Chapter 5, Problem 143QRT

(a)

Interpretation Introduction

Interpretation:

Enthalpy of formation of Calcium chloride has to be calculated by using Born-Haber cycle.

Concept Introduction:

Born-Haber cycle:

The enthalpy of formation of ionic crystals are calculated by addition of enthalpies of atomization, ionization, affinity and lattice enthalpy, it is given by Born-Haber so it is called as Born-Haber cycle.

Explanation of Solution

Enthalpy of formation of Calcium chloride is calculated as,

  $\begin{array}{l}{\text{Ca}}_{\text{(g)}}^{\text{+}}{\text{+Cl}}_{\text{(g)}}^{\text{-}}\stackrel{}{\to }{\text{CaCl}}_{\text{(s)}}\text{ΔH}{}_{\text{rex}}\text{=lattice}\text{energy}\text{=}\text{-744 kJ}\\ {\text{Ca}}_{\text{(g)}}^{}\stackrel{}{\to }{\text{Ca}}_{\text{(g)}}^{\text{+}}\text{+}{\text{e}}^{\text{-}}{\text{ΔH}}_{\text{rex}}\text{=}590\text{kJ}\\ {\text{e}}^{\text{-}}{\text{+Cl}}_{\text{(g)}}^{}\stackrel{}{\to }{\text{Cl}}_{\text{(g)}}^{\text{-}}{\text{ΔH}}_{\text{rex}}\text{=}\text{-349kJ}\\ {\text{Ca}}_{\text{(s)}}\stackrel{}{\to }{\text{Ca}}_{\text{(g)}}^{}{\text{ΔH}}_{\text{sub}}\text{=}178\text{kJ}\\ \frac{\text{1}}{\text{2}}{\text{Cl}}_{\text{2(g)}}\stackrel{}{\to }{\text{Cl}}_{\text{(g)}}^{}\text{ΔH}\text{=}\frac{\text{1}}{\text{2}}\text{BE}\text{=}\frac{\text{1}}{\text{2}}\text{(242kJ)}\\ \overline{{\text{Ca}}_{\text{(s)}}\text{+}\frac{\text{1}}{\text{2}}{\text{Cl}}_{\text{2(g)}}\stackrel{}{\to }{\text{CaCl}}_{\text{(s)}}\text{ΔH}\text{=}\text{-204}\text{kJ}}\end{array}$

Hence, the enthalpy of formation of Calcium chloride is $\text{-204}\text{kJ}$.

(b)

Interpretation Introduction

Interpretation:

The enthalpy change of ${\text{CaCl}}_{\text{2}}$ formation reaction has to be calculated.

Concept Introduction:

Hess's Law:

The enthalpy change of given reaction is calculated by subtraction of sum of enthalpy of formation reactants from sum of enthalpy of formation reactant products.

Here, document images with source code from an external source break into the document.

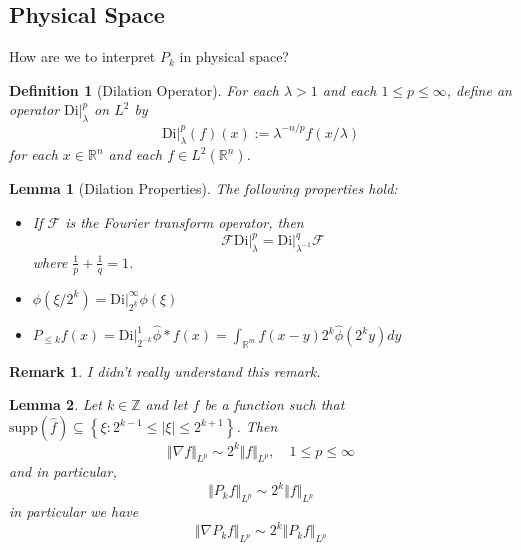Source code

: \documentclass{article}
\newtheorem{definition}{Definition}
\newtheorem{lemma}{Lemma}
\newtheorem{remark}{Remark}
\def\R{\mathbb{R}} %
\def\Z{\mathbb{Z}} %
\newcommand{\di}{\left. \mathrm{Di} \right|}
\newcommand{\norm}[1]{\Vert #1 \Vert }
\begin{document}
\subsection{Physical Space}
How are we to interpret $P_{k}$ in physical space?
\begin{definition}[Dilation Operator]
  \label{def:dilation-operator}
  For each $\lambda>1$ and each $1 \leq p \leq \infty$, define an operator
  $\di_{\lambda}^{p}$ on $L^{2}$ by
  \begin{equation*}
    \di_{\lambda}^{p}(f)(x):= \lambda^{-n/p}f(x/\lambda)
  \end{equation*}
  for each $x\in \R^n$ and each $f\in L^{2}(\R^n)$. 
\end{definition}
\begin{lemma}[Dilation Properties]
  \label{lem:dilation-properties}
  The following properties hold:
  \begin{itemize}
    \item If $\mathcal{F}$ is the Fourier transform operator, then
    \begin{equation*}
      \mathcal{F}\di_{\lambda}^{p} = \di_{\lambda^{-1}}^{q}\mathcal{F}
    \end{equation*}
    where $\frac{1}{p}+\frac{1}{q}=1$.
    \item $\phi(\xi/2^{k})= \di_{2^{k}}^{\infty}\phi(\xi)$ 
    \item $P_{\leq k}f(x)=\di_{2^{-k}}^{1}\hat{\phi}*f(x) = \int_{\R^m}f(x-y)2^{k}\hat{\phi}(2^{k}y)dy $
  \end{itemize}
\end{lemma}
\begin{remark}
  I didn't really understand this remark. 
\end{remark}
\begin{lemma}
  \label{lem:littlewood-paley-Lp-lemma}
  Let $k\in \Z$ and let $f$ be a function such that
  $\text{supp}(\hat{f}) \subseteq \left\{\xi: 2^{k-1}\leq |\xi| \leq
    2^{k+1}\right\}$. Then
  \begin{equation*}
    \norm{\nabla f}_{L^{p}} \sim 2^{k} \norm{f}_{L^{p}}, \quad 1 \leq  p\leq \infty
  \end{equation*}
  and in particular,
  \begin{equation*}
    \norm{P_{k}f}_{L^{p}} \sim 2^{k} \norm{f}_{L^{p}}
  \end{equation*}
  in particular we have
  \begin{equation}\label{eq:8}
    \norm{\nabla P_{k}f}_{L^{p}} \sim 2^{k} \norm{P_{k}f}_{L^{p}}
  \end{equation}
\end{lemma}
\end{document}
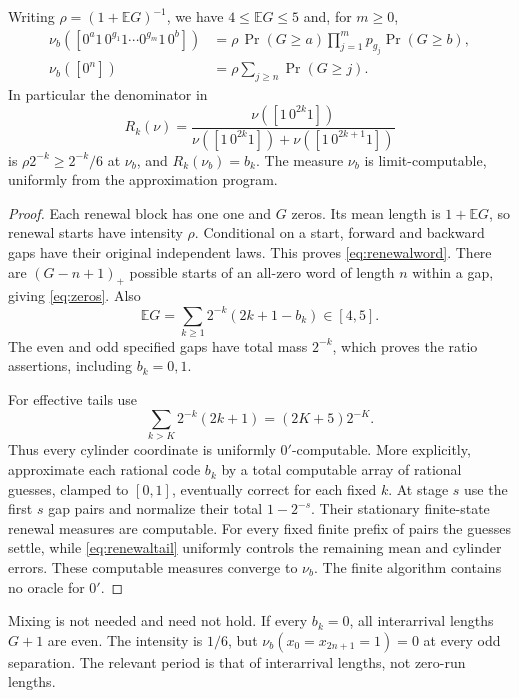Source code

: \begin{lemma}\label{lem:renewal}
Writing $\rho=(1+\mathbb EG)^{-1}$, we have $4\leq\mathbb EG\leq5$
and, for $m\geq0$,
\begin{align}
 \nu_b([0^a1\,0^{g_1}1\cdots0^{g_m}1\,0^b])
   &=\rho\,\Pr(G\geq a)\prod_{j=1}^m p_{g_j}\Pr(G\geq b),
       \label{eq:renewalword}\\
 \nu_b([0^n])&=\rho\sum_{j\geq n}\Pr(G\geq j). \label{eq:zeros}
\end{align}
In particular the denominator in
\begin{equation}\label{eq:gapratio}
 R_k(\nu)=
 \frac{\nu([1\,0^{2k}1])}
 {\nu([1\,0^{2k}1])+\nu([1\,0^{2k+1}1])}
\end{equation}
is $\rho2^{-k}\geq2^{-k}/6$ at $\nu_b$, and
$R_k(\nu_b)=b_k$. The measure $\nu_b$ is limit-computable,
uniformly from the approximation program.
\end{lemma}
\begin{proof}
Each renewal block has one one and $G$ zeros. Its mean length is
$1+\mathbb EG$, so renewal starts have intensity $\rho$. Conditional
on a start, forward and backward gaps have their original independent
laws. This proves \eqref{eq:renewalword}. There are
$(G-n+1)_+$ possible starts of an all-zero word of length $n$ within
a gap, giving \eqref{eq:zeros}. Also
\[
 \mathbb EG=\sum_{k\geq1}2^{-k}(2k+1-b_k)\in[4,5].
\]
The even and odd specified gaps have total mass $2^{-k}$,
which proves the ratio assertions, including $b_k=0,1$.

For effective tails use
\begin{equation}\label{eq:renewaltail}
 \sum_{k>K}2^{-k}(2k+1)=(2K+5)2^{-K}.
\end{equation}
Thus every cylinder coordinate is uniformly $0'$-computable.
More explicitly, approximate each rational code $b_k$ by a total
computable array of rational guesses, clamped to $[0,1]$, eventually
correct for each fixed $k$. At stage $s$ use the first $s$ gap
pairs and normalize their total $1-2^{-s}$. Their stationary
finite-state renewal measures are computable. For every fixed
finite prefix of pairs the guesses settle, while
\eqref{eq:renewaltail} uniformly controls the remaining mean and
cylinder errors. These computable measures converge to $\nu_b$.
The finite algorithm contains no oracle for $0'$.
\end{proof}

Mixing is not needed and need not hold. If every $b_k=0$, all
interarrival lengths $G+1$ are even. The intensity is $1/6$, but
$\nu_b(x_0=x_{2n+1}=1)=0$ at every odd separation. The relevant
period is that of interarrival lengths, not zero-run lengths.

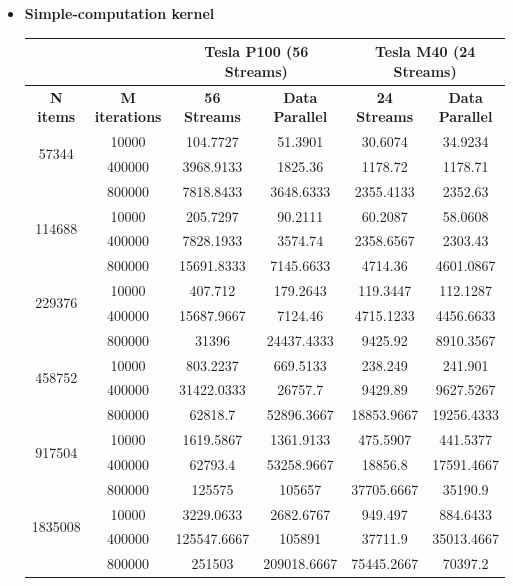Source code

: \begin{itemize}
	\item \textbf{Simple-computation kernel}\\%
	\begin{table}
		\centering
		\begin{tabular}{ | c  c || c | c  || c | c | } 
			\hline
			& &  \multicolumn{2}{c||}{\textbf{Tesla P100 (56 Streams)}}& \multicolumn{2}{c|}{\textbf{Tesla M40 (24 Streams)}} \\ [0.5ex]
			\hline		
			\textbf{N items} &	\textbf{M iterations} &	\textbf{56 Streams} & \textbf{Data Parallel} &	\textbf{24 Streams} & \textbf{Data Parallel}\\
			\hline	\hline	
			
			\multirow{2}{*}{57344}&	10000&	104.7727&	51.3901&	30.6074&	34.9234\\
			&	400000&	3968.9133&	1825.36&	1178.72&	1178.71\\
			&	800000&	7818.8433&	3648.6333&	2355.4133&	2352.63\\
			\hline
			\multirow{2}{*}{114688}&	10000&	205.7297&	90.2111&	60.2087&	58.0608\\
			&	400000&	7828.1933&	3574.74&	2358.6567&	2303.43\\
			&	800000&	15691.8333&	7145.6633&	4714.36&	4601.0867\\
			\hline
			\multirow{2}{*}{229376}&	10000&	407.712&	179.2643&	119.3447&	112.1287\\
			&	400000&	15687.9667&	7124.46&	4715.1233&	4456.6633\\
			&	800000&	31396&	24437.4333&	9425.92&	8910.3567\\
			\hline
			\multirow{2}{*}{458752}&	10000&	803.2237&	669.5133&	238.249&	241.901\\
			&	400000&	31422.0333&	26757.7&	9429.89&	9627.5267\\
			&	800000&	62818.7&	52896.3667&	18853.9667&	19256.4333\\
			\hline
			\multirow{2}{*}{917504}&	10000&	1619.5867&	1361.9133&	475.5907&	441.5377\\
			&	400000&	62793.4&	53258.9667&	18856.8&	17591.4667\\
			&	800000&	125575&	105657&	37705.6667&	35190.9\\
			\hline
			\multirow{2}{*}{1835008}&	10000&	3229.0633&	2682.6767&	949.497&	884.6433\\
			&	400000&	125547.6667&	105891&	37711.9&	35013.4667\\
			&	800000&	251503&	209018.6667&	75445.2667&	70397.2\\


\end{tabular}
\end{table}
\end{itemize}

  ${\text{ΔH}}_{\text{rex}}\text{=}{\displaystyle \sum {\text{ΔH}}_{\text{product}}}\text{-}{\displaystyle \sum {\text{ΔH}}_{\text{reactant}}}$

Explanation of Solution

The enthalpy change of given reaction is calculated as,

  $\text{2}{\text{CaCl}}_{\text{(s)}}\stackrel{}{\to }{\text{CaCl}}_{\text{2(s)}}{\text{+Ca}}_{\text{(s)}}$

Substitute the standard and calculated values in below equation to get enthalpy change of given reaction.

  $\begin{array}{l}{\text{ΔH}}_{\text{rex}}\text{=}{\displaystyle \sum {\text{ΔH}}_{\text{product}}}\text{-}{\displaystyle \sum {\text{ΔH}}_{\text{reactant}}}\\ {\text{ΔH}}_{\text{rex}}{\text{=[ΔH(CaCl}}_{\text{2}}{\text{)+ΔHCa]-2ΔHCaCl}}_{\text{(g)}}\\ \text{=}\text{(-795}\text{.8}\text{kJ/mol)+}\text{(0}\text{kJ/mol)-2(-204}\text{kJ/mol)}\\ \text{=-388}\text{kJ/mol}\end{array}$

Hence, the enthalpy change of given reaction is $\text{-388}\text{kJ}$.

(c)

Interpretation Introduction

Interpretation:

Reason for the stability of is ${\text{CaCl}}_2$ higher than $\text{CaCl}$ has to be explained.

Concept Introduction:

Refer part (a).

Explanation of Solution

In part (b), is $\text{CaCl}$ lose energy when reacting to produce ${\text{CaCl}}_2$, it is exothermic reaction.

The stability is higher from the lower energy product so ${\text{CaCl}}_2$ is lower energy than $\text{CaCl}$.

Hence, the ${\text{CaCl}}_2$ is more stable than $\text{CaCl}$.